• The Tanaka Factor

    I'll say this much for Masahiro Tanaka: his timing is good. The Japenese star just put together the best statistical season for a pitcher in NPB history, and will be coming to the States just as Major League Baseball is receiving a massive influx of revenue from new media deals.

    Tanaka has been on an incredible run. After starring for Japan in the World Baseball Classic in the spring, he went 22-0 with a 1.23 ERA for the Tohoku Rakuten Golden Eagles. At season's end, he came on as closer to protect a one-run lead in his team's pennant-clinching victory.

    He's a star on the level of Yu Darvish, Daisuke Matsuzaka and Hideo Nomo. He's only 24 years old. He has filed for international free agency. And there are plenty of major-league teams ready to spend big on pitching.

    The Twins are one of them.

    There are several reasons to believe the Twins will be active players for Tanaka this winter.

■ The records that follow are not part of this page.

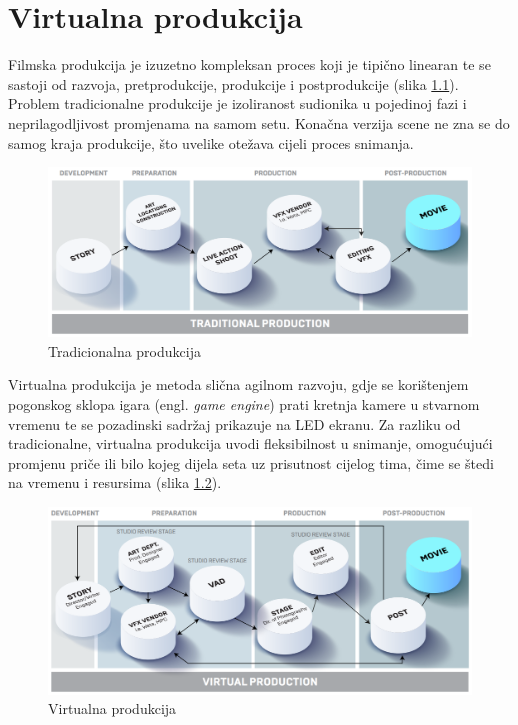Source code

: \documentclass[times, utf8, zavrsni, numeric]{fer}
\begin{document}
\chapter{Virtualna produkcija}
Filmska produkcija je izuzetno kompleksan proces koji je tipično linearan te se sastoji od razvoja, pretprodukcije, produkcije i postprodukcije (slika \ref{fig:slika 2-1}). Problem tradicionalne produkcije je izoliranost sudionika u pojedinoj fazi i neprilagodljivost promjenama na samom setu. Konačna verzija scene ne zna se do samog kraja produkcije, što uvelike otežava cijeli proces snimanja. \newline

\begin{figure}[htp]
	\centering
	\includegraphics[width=\linewidth]{slika 2-1.png}
	\caption{Tradicionalna produkcija \cite{vpguide1}}
	\label{fig:slika 2-1}
\end{figure}

Virtualna produkcija je metoda slična agilnom razvoju, gdje se korištenjem pogonskog sklopa igara (engl. \emph{game engine}) prati kretnja kamere u stvarnom vremenu te se pozadinski sadržaj prikazuje na LED ekranu. Za razliku od tradicionalne, virtualna produkcija uvodi fleksibilnost u snimanje, omogućujući promjenu priče ili bilo kojeg dijela seta uz prisutnost cijelog tima, čime se štedi na vremenu i resursima (slika \ref{fig:slika 2-2}).

\begin{figure}[htp]
	\centering
	\includegraphics[width=\linewidth]{slika 2-2.png}
	\caption{Virtualna produkcija \cite{vpguide1}}
	\label{fig:slika 2-2}
\end{figure}
\end{document}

Jim Pohlad has repeatedly insisted that he is more than open to aggressive financial measures in order to improve the club, while Terry Ryan has been typically wary of the free agent route.

    Ryan's main concern -- one that has been echoed by Pohlad -- is that there's great peril in handing high-dollar multi-year contracts to aging pitchers, who are notoriously susceptible to injury and decline.

    But of course, Tanaka is just entering his physical prime. He is only 15 months older than Alex Meyer, the organization's top pitching prospect. And his success in the Nippon Pro Baseball league has been otherworldly. In seven seasons, he is 95-35 with a 2.32 ERA, 52 complete games and 18 shutouts. He is renowned for his outstanding command, and his featured split-finger fastball is considered by scouts to be a plus major-league pitch.

    Of course, dominant numbers in Japan don't always portend effectiveness in the majors. The Twins have seen that on some level with Tsuyoshi Nishioka, but the more relevant cases would be players like Matsuzaka, Hideki Irabu and Kei Igawa. There's plenty of risk involved, especially when you consider that Tanaka could well command an investment that rivals (or even exceeds) the $112 million shelled out by Texas for Darvish two years ago.

    The Rangers' contract with Darvish is for six years and $60 million -- hardly outrageous by MLB standards -- but Texas also needed to win bidding rights with a $52 million posting fee for the hurler's Japanese team, the Nippon Ham Fighters.

    Undoubtedly, the Golden Eagles are licking their chops anticipating the bids that might come in for Tanaka given his age and status. Several large-market major-league teams appear poised to spend heavily on starting pitching this offseason, most notably the New York Yankees.

    As the posting system for Japanese players involves blind bids, Ryan and the Twins would need to send out a very, very significant offer in order to have a legitimate chance of landing the pinnacle of the international market.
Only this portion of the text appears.